→ **Prompt**
Take every line of the material and reproduce it exactly.

→ **Task material**
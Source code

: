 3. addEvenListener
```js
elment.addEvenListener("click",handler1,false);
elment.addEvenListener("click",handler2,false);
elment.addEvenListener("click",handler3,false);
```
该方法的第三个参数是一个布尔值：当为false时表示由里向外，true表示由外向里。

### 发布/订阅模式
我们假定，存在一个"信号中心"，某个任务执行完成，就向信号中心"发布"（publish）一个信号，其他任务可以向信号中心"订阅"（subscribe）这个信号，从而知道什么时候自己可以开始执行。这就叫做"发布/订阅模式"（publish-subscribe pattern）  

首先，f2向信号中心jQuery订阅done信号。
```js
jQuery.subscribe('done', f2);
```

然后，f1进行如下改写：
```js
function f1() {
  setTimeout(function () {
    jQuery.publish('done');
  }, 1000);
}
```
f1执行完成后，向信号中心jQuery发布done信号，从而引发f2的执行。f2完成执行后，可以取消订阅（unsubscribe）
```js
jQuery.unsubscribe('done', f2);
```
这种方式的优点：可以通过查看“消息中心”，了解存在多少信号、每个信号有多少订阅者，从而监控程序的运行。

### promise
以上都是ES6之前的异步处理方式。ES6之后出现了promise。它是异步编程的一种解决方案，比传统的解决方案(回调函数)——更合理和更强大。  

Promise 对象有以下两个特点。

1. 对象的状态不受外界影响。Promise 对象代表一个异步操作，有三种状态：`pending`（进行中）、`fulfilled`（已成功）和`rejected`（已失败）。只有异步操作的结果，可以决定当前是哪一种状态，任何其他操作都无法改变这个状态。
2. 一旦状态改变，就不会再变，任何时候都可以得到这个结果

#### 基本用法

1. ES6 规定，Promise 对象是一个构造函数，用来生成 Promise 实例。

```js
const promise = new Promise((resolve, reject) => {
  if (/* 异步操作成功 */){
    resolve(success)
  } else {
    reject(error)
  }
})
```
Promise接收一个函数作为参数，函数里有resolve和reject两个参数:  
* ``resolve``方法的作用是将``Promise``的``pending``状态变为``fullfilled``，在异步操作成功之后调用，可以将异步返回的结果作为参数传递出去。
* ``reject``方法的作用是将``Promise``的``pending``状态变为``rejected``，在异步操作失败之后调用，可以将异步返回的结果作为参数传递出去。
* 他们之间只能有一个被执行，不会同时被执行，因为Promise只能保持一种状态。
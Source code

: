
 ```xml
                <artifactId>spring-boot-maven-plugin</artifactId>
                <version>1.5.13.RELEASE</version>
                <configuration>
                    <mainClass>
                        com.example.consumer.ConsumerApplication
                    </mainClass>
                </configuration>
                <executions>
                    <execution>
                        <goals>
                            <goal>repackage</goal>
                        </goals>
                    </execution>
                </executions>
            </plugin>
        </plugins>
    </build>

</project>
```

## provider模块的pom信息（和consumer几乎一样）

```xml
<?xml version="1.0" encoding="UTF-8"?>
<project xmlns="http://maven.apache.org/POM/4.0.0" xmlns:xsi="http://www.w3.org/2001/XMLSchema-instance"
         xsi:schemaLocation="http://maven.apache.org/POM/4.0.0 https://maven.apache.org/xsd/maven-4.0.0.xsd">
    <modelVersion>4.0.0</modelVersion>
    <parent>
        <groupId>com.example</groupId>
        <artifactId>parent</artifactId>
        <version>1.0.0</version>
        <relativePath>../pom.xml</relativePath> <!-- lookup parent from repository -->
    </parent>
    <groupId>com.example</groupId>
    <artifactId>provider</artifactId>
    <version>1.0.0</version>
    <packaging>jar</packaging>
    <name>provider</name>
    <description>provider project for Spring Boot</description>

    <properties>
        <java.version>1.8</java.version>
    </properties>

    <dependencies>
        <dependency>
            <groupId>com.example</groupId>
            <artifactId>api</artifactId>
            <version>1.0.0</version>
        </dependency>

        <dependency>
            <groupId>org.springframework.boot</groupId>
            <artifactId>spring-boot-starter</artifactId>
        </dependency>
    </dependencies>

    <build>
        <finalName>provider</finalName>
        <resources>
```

→ **Expected output**
Source code

: 3. addEvenListener
```js
elment.addEvenListener("click",handler1,false);
elment.addEvenListener("click",handler2,false);
elment.addEvenListener("click",handler3,false);
```
该方法的第三个参数是一个布尔值：当为false时表示由里向外，true表示由外向里。

### 发布/订阅模式
我们假定，存在一个"信号中心"，某个任务执行完成，就向信号中心"发布"（publish）一个信号，其他任务可以向信号中心"订阅"（subscribe）这个信号，从而知道什么时候自己可以开始执行。这就叫做"发布/订阅模式"（publish-subscribe pattern）  

首先，f2向信号中心jQuery订阅done信号。
```js
jQuery.subscribe('done', f2);
```

然后，f1进行如下改写：
```js
function f1() {
  setTimeout(function () {
    jQuery.publish('done');
  }, 1000);
}
```
f1执行完成后，向信号中心jQuery发布done信号，从而引发f2的执行。f2完成执行后，可以取消订阅（unsubscribe）
```js
jQuery.unsubscribe('done', f2);
```
这种方式的优点：可以通过查看“消息中心”，了解存在多少信号、每个信号有多少订阅者，从而监控程序的运行。

### promise
以上都是ES6之前的异步处理方式。ES6之后出现了promise。它是异步编程的一种解决方案，比传统的解决方案(回调函数)——更合理和更强大。  

Promise 对象有以下两个特点。

1. 对象的状态不受外界影响。Promise 对象代表一个异步操作，有三种状态：`pending`（进行中）、`fulfilled`（已成功）和`rejected`（已失败）。只有异步操作的结果，可以决定当前是哪一种状态，任何其他操作都无法改变这个状态。
2. 一旦状态改变，就不会再变，任何时候都可以得到这个结果

#### 基本用法

1. ES6 规定，Promise 对象是一个构造函数，用来生成 Promise 实例。

```js
const promise = new Promise((resolve, reject) => {
  if (/* 异步操作成功 */){
    resolve(success)
  } else {
    reject(error)
  }
})
```
Promise接收一个函数作为参数，函数里有resolve和reject两个参数:  
* ``resolve``方法的作用是将``Promise``的``pending``状态变为``fullfilled``，在异步操作成功之后调用，可以将异步返回的结果作为参数传递出去。
* ``reject``方法的作用是将``Promise``的``pending``状态变为``rejected``，在异步操作失败之后调用，可以将异步返回的结果作为参数传递出去。
* 他们之间只能有一个被执行，不会同时被执行，因为Promise只能保持一种状态。
Source code

:
 ```xml
                <artifactId>spring-boot-maven-plugin</artifactId>
                <version>1.5.13.RELEASE</version>
                <configuration>
                    <mainClass>
                        com.example.consumer.ConsumerApplication
                    </mainClass>
                </configuration>
                <executions>
                    <execution>
                        <goals>
                            <goal>repackage</goal>
                        </goals>
                    </execution>
                </executions>
            </plugin>
        </plugins>
    </build>

</project>
```

## provider模块的pom信息（和consumer几乎一样）

```xml
<?xml version="1.0" encoding="UTF-8"?>
<project xmlns="http://maven.apache.org/POM/4.0.0" xmlns:xsi="http://www.w3.org/2001/XMLSchema-instance"
         xsi:schemaLocation="http://maven.apache.org/POM/4.0.0 https://maven.apache.org/xsd/maven-4.0.0.xsd">
    <modelVersion>4.0.0</modelVersion>
    <parent>
        <groupId>com.example</groupId>
        <artifactId>parent</artifactId>
        <version>1.0.0</version>
        <relativePath>../pom.xml</relativePath> <!-- lookup parent from repository -->
    </parent>
    <groupId>com.example</groupId>
    <artifactId>provider</artifactId>
    <version>1.0.0</version>
    <packaging>jar</packaging>
    <name>provider</name>
    <description>provider project for Spring Boot</description>

    <properties>
        <java.version>1.8</java.version>
    </properties>

    <dependencies>
        <dependency>
            <groupId>com.example</groupId>
            <artifactId>api</artifactId>
            <version>1.0.0</version>
        </dependency>

        <dependency>
            <groupId>org.springframework.boot</groupId>
            <artifactId>spring-boot-starter</artifactId>
        </dependency>
    </dependencies>

    <build>
        <finalName>provider</finalName>
        <resources>
```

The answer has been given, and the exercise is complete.